** Opening Information provided block **

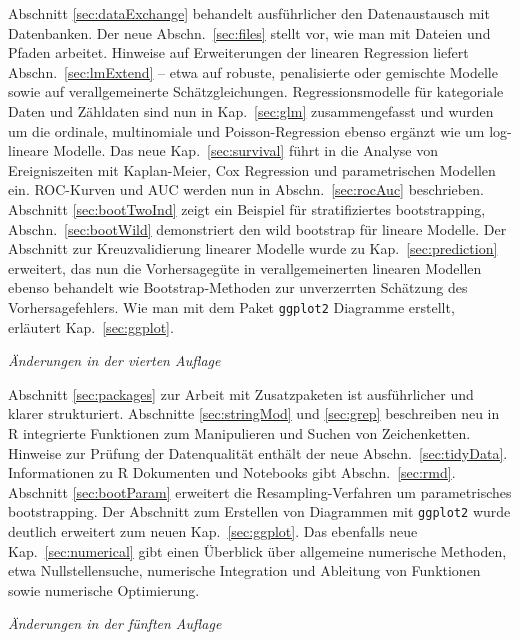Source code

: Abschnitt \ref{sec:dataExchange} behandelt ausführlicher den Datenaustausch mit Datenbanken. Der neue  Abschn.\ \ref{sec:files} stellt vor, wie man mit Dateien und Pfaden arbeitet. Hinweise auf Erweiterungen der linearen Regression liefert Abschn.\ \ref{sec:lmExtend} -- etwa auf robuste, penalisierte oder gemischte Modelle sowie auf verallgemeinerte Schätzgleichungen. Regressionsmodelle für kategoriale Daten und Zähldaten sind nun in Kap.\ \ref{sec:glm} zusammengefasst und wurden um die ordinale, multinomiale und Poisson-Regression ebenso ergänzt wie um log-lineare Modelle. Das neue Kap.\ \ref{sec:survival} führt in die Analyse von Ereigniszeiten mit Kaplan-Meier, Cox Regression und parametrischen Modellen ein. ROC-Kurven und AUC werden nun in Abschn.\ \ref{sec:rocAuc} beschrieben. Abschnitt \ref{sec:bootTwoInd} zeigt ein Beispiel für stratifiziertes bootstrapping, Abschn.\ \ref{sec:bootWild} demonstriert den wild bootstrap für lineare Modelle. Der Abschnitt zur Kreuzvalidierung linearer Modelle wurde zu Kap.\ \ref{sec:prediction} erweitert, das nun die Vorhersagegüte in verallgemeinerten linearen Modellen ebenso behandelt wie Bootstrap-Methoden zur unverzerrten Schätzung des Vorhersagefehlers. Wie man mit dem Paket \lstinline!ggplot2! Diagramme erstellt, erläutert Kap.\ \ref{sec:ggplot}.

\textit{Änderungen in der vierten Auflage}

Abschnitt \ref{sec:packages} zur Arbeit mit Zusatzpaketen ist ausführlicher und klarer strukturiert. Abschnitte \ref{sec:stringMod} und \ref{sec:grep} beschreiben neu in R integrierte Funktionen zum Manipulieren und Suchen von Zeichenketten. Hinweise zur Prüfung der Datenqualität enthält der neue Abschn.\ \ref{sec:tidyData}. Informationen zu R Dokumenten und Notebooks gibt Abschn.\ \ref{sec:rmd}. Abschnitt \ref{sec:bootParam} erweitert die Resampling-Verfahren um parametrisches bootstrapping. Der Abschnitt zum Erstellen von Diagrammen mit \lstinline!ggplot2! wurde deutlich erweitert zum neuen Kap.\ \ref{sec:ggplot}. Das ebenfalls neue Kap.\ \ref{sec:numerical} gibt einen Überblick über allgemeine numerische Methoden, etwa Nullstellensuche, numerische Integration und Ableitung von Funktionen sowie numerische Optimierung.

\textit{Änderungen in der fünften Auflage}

** Closing Information provided block **
** Opening Information provided block **

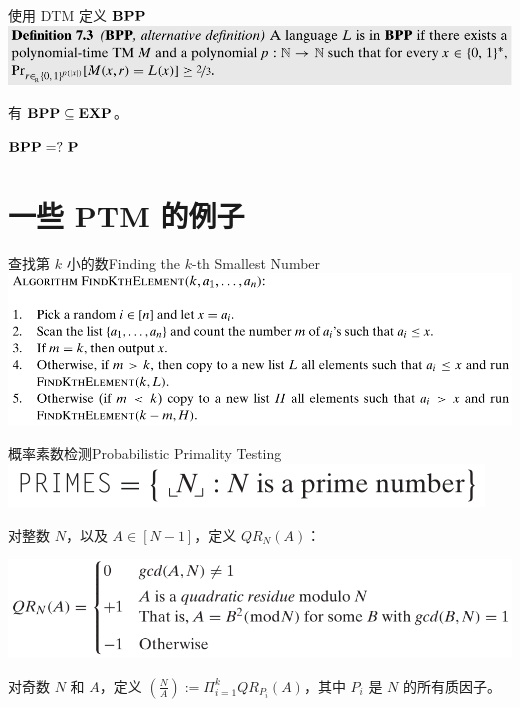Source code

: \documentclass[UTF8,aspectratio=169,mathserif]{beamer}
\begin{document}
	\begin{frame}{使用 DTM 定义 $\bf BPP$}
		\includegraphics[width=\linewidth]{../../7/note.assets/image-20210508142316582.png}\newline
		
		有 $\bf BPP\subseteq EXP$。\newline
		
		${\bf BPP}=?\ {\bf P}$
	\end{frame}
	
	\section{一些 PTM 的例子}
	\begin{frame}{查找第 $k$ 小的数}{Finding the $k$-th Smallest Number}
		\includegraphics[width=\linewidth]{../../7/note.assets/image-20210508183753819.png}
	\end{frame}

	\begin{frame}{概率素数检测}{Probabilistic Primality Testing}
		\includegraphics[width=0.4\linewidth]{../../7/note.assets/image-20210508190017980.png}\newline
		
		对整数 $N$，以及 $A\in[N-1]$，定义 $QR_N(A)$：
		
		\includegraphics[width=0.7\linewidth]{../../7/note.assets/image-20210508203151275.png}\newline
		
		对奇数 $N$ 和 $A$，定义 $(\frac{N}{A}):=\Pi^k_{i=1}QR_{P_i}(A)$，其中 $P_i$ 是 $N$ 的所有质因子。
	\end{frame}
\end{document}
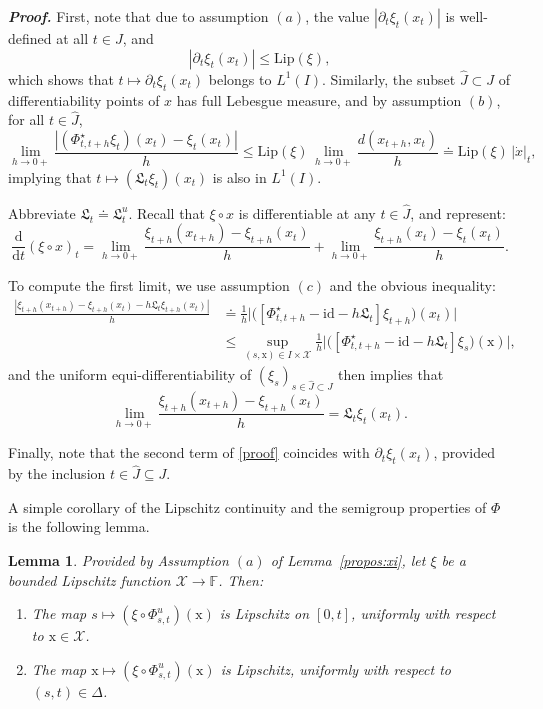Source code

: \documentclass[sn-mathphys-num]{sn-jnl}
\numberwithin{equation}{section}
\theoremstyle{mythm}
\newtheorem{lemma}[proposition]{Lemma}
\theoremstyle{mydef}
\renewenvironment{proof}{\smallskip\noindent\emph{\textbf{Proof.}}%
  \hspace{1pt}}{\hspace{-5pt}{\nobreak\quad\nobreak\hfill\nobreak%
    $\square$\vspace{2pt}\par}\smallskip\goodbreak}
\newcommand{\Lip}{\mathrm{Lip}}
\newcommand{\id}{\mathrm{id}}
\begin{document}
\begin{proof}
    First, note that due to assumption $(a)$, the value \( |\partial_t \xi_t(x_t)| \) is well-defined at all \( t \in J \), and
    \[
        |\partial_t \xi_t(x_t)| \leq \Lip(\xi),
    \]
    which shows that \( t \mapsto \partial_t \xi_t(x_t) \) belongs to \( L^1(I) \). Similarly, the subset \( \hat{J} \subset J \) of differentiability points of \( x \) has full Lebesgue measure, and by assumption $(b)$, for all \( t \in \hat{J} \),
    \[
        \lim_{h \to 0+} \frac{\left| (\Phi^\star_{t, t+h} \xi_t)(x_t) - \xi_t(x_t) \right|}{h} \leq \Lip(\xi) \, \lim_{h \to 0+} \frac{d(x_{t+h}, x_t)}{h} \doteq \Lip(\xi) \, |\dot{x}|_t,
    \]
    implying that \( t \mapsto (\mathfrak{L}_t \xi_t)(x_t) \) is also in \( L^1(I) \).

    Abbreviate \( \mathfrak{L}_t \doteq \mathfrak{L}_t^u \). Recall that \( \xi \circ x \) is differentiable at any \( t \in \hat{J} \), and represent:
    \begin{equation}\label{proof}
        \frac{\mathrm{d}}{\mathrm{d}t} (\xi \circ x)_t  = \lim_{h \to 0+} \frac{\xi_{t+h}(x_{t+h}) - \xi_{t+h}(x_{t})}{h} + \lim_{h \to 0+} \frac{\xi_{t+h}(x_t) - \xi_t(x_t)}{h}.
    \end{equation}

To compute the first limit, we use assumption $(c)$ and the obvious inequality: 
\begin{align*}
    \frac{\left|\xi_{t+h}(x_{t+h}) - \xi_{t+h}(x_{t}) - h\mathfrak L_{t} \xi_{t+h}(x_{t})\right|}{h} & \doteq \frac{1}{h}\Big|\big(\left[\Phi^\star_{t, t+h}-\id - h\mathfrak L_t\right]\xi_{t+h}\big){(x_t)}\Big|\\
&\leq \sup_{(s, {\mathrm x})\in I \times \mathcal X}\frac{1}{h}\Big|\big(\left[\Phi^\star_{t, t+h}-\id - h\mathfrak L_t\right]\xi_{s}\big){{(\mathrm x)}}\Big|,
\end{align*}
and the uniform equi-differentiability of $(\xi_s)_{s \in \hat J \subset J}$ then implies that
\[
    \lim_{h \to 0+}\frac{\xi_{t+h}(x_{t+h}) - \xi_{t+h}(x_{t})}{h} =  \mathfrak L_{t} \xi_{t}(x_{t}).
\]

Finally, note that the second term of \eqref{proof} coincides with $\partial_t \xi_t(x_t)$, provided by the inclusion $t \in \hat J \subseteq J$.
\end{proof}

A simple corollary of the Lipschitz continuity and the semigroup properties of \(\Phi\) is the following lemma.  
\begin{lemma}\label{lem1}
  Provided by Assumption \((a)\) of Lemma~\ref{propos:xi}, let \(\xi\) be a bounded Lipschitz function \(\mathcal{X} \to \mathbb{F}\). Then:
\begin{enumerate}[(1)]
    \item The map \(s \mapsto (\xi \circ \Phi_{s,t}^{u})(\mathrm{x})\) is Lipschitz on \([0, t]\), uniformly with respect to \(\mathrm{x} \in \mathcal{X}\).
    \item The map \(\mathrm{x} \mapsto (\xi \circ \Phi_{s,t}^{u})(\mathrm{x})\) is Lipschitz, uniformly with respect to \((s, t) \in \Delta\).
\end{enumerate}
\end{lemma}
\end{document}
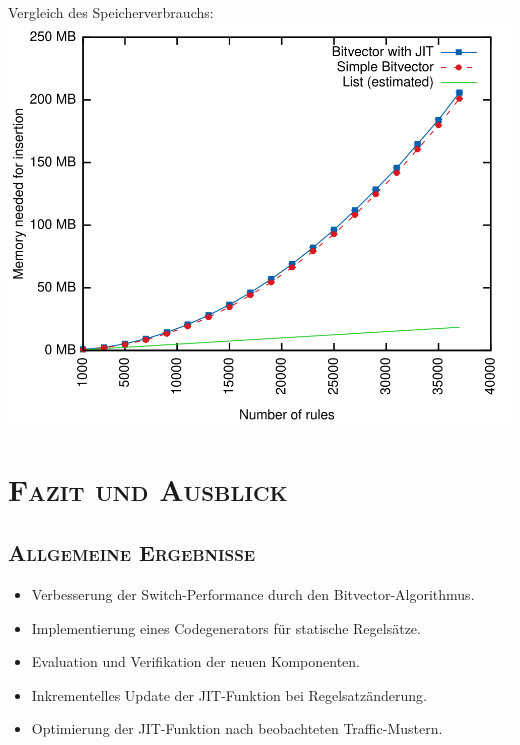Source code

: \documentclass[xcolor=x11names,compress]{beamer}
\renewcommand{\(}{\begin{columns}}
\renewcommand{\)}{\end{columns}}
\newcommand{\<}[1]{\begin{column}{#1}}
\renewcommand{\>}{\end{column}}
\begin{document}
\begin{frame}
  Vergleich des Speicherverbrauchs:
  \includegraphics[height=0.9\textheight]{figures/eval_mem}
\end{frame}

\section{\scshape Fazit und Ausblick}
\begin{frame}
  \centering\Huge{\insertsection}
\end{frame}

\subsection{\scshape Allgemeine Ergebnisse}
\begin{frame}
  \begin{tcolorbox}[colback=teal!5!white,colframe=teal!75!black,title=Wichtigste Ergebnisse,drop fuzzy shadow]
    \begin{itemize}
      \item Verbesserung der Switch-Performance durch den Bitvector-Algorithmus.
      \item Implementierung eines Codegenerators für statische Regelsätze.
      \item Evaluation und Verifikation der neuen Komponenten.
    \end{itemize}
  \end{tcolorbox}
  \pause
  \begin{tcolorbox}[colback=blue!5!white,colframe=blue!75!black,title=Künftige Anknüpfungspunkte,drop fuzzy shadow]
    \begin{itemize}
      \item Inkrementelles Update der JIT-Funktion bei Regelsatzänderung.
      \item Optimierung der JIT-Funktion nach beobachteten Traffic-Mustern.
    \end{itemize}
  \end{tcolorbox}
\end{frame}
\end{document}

** Closing Information provided block **

## Task instructions
In these records, tally the lines that contain the string "newline", and give only the result.

## Answer to this task
4